Speetjens et al. reported clinical trials of a p53-specific synthetic long peptide (p53-SLP) vaccine for metastatic colorectal cancer patients [63]. Ten patients were vaccinated with p53-SLP in a Phase I and Phase II trial. Toxicity was tolerable, and p53-specific immune response was detected in 9 of 10 patients. P53-specific T-cell reactivity persisted more than 6 month in 6 of 9 patients. Although the trial was Phase I/II, the clinical benefit may be hard to obtain because most patients had T-helper cells that lacked key cytokines [64]. Preclinical phase I/ II trial of INGN-225 (Introgen), a p53-modified adenovirus-induced dendritic cell vaccine for small cell lung cancer (SCLC) patients, has been reported [65]. INGN-225 was well tolerated and induced p53-specific immune response in 18/43 (41.8%) patients and sensitized SCLC to subsequent chemotherapy.

3. Conclusion

In this paper, we focused on the functions of p53 and clinical applications targeting p53 for cancer therapy. However, despite recent advances in the research on p53's cytoplasmic function, it appears that various roles remain to be elucidated other than its function as a nuclear factor [66]. p53 has been reported to induce apoptosis independent of its transcription of genes as early as 1994 [67]. Surprisingly, activated p53 can induce apoptosis in the cytoplasm by a bax-dependent mechanism [68].
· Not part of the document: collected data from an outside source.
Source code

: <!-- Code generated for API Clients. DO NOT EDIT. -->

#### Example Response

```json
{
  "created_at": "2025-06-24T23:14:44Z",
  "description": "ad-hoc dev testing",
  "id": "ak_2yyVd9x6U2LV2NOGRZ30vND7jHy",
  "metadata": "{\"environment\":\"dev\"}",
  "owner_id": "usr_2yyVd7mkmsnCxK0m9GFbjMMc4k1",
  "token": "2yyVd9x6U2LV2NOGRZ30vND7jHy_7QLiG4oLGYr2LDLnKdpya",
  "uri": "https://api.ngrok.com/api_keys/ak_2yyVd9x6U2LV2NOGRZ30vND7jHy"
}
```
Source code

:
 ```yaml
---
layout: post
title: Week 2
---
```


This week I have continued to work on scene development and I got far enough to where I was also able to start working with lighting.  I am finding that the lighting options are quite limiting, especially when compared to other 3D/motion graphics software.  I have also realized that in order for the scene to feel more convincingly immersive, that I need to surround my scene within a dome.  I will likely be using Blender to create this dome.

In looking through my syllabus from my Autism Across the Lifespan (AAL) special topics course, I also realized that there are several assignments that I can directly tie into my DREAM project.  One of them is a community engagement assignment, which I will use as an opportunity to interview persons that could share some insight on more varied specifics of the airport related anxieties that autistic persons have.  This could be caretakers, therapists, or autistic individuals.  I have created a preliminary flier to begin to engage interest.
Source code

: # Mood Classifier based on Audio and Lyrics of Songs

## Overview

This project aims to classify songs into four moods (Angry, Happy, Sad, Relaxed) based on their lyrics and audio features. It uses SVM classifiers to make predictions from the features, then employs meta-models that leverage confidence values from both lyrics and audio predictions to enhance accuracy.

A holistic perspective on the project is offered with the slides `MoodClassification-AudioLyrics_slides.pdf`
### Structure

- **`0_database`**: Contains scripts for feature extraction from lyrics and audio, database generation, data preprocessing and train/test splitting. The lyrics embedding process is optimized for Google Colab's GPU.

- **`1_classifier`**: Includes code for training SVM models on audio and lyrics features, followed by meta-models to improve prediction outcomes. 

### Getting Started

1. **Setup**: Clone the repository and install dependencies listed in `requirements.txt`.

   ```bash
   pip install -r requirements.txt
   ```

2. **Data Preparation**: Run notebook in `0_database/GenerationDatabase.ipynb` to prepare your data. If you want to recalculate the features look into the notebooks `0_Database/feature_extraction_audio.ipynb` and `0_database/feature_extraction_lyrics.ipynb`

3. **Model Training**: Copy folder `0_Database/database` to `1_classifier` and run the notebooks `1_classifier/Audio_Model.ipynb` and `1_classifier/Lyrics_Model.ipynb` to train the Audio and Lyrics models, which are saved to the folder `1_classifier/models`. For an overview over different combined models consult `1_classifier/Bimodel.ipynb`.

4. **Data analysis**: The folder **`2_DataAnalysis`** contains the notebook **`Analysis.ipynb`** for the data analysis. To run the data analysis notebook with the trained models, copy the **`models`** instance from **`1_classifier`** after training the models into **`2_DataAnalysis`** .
These reports indicate that cytoplasmic p53 can activate a transcription-independent apoptotic program. The next generation of p53-based cancer therapeutic approaches should therefore be developed to take advantage of this cytosolic function. This may be safer than regulating the transcription modulation of wild-type p53, which can induce both prosurvival and proapoptotic effects in tumor cells, as discussed above.

Recent reports have showed that p53 regulates the process of self-renewal of neural stem cells [69] and hematopoietic stem cells [70]. The cancer stem model insists that tumors are maintained by a small population of cancer stem cells that can divide both symmetrically and asymmetrically. Loss of p53 promotes acute myeloid leukemia by aberrant self-renewal [71].

Mammary stem cells with the targeted mutation of p53 have been reported to show the same properties as cancer stem cells. The reactivation of p53 restored the asymmetric cell division of cancer stem cells and induced tumor growth inhibition [72]. As a result, further investigation of the link between the p53 function and cancer stem cells may therefore be one of the most important research fields for uncovering new paradigms in cancer therapy.